✍ INKFORGE

Long-Form Human Handwriting Synthesis Engine

Generate full pages of realistic handwriting — paragraphs, essays, letters — with natural fatigue, drift, and writer personality. Not a font. Not a single-line demo. A complete document-level handwriting engine.

Important

Project Status Update — Core Infrastructure Complete, ML Model Pending

The vast majority of the backend, frontend, streaming architecture, and testing suite is fully implemented and operational. However, the core PyTorch LSTM+MDN Handwriting Synthesis Model has not been trained yet.

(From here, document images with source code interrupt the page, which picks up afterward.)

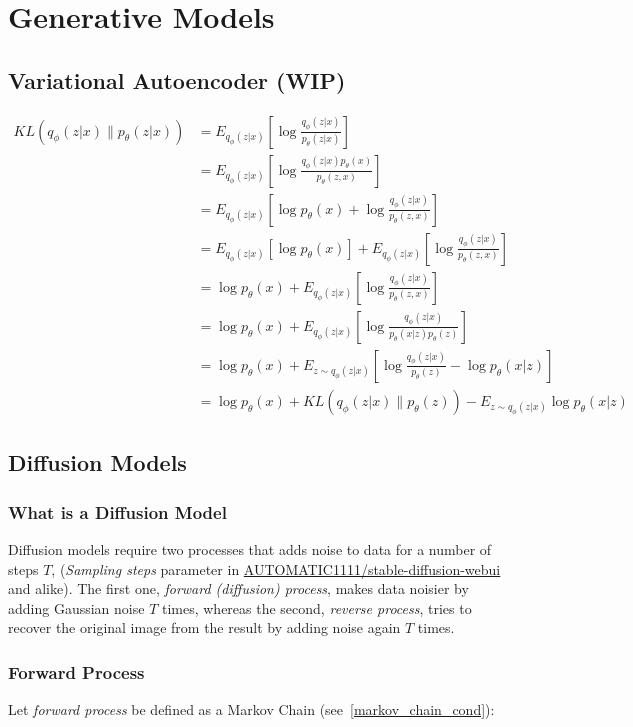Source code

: \documentclass{article}
\numberwithin{equation}{subsection}
\begin{document}
\section{Generative Models}
\subsection{Variational Autoencoder (WIP)}
\begin{align}
KL(q_\phi(z|x) \parallel p_\theta(z|x))
&=E_{q_\phi(z|x)}\left[ \log\frac{q_\phi(z|x)}{p_\theta(z|x)}\right]\\
&=E_{q_\phi(z|x)}\left[ \log\frac{q_\phi(z|x)p_\theta(x)}{p_\theta(z,x)}\right]\\
&=E_{q_\phi(z|x)}\left[ \log p_\theta(x) + \log\frac{q_\phi(z|x)}{p_\theta(z,x)}\right]\\
&=E_{q_\phi(z|x)}\left[\log p_\theta(x)\right] + E_{q_\phi(z|x)}\left[\log\frac{q_\phi(z|x)}{p_\theta(z,x)}\right]\\
&=\log p_\theta(x) + E_{q_\phi(z|x)}\left[\log\frac{q_\phi(z|x)}{p_\theta(z,x)}\right]\\
&=\log p_\theta(x) + E_{q_\phi(z|x)}\left[\log\frac{q_\phi(z|x)}{p_\theta(x|z)p_\theta(z)}\right]\\
&=\log p_\theta(x) + E_{z\sim q_\phi(z|x)}\left[\log \frac{q_\phi(z|x)}{p_\theta(z)} - \log p_\theta(x| z)\right]\\
&=\log p_\theta(x) + KL(q_\phi(z|x) \parallel p_\theta(z)) - E_{z\sim q_\phi(z|x)}\log p_\theta(x|z)
\end{align}
\subsection{Diffusion Models}
\subsubsection{What is a Diffusion Model}

Diffusion models require two processes that adds noise to data for a number of steps $T$, (\textit{Sampling steps} parameter in \href{https://github.com/AUTOMATIC1111/stable-diffusion-webui}{AUTOMATIC1111/stable-diffusion-webui} and alike). The first one, \textit{forward (diffusion) process}, makes data noisier by adding Gaussian noise $T$ times, whereas the second, \textit{reverse process}, tries to recover the original image from the result by adding noise again $T$ times. 
\subsubsection{Forward Process}
Let \textit{forward process} be defined as a Markov Chain (see~\ref{markov_chain_cond}):
\end{document}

The system currently defaults to ENGINE_BACKEND=mock in the .env file to simulate handwriting generation for testing.
Next step for full operation: Run scripts/download_iam.py and train.py to generate the .pt checkpoint file, then switch the .env backend to lstm.

Executive Summary

Every existing text-to-handwriting tool falls into one of two traps:

Font renderers — Static handwriting fonts that produce identical glyphs every time. The human eye detects this instantly.
Single-line demo generators (e.g., Calligrapher AI) — RNN-based tools that generate one short line at a time with basic style controls. They can produce a convincing sentence, but ask them for a full page? They have no concept of paragraphs, margins, page layout, or the way human handwriting evolves over long passages.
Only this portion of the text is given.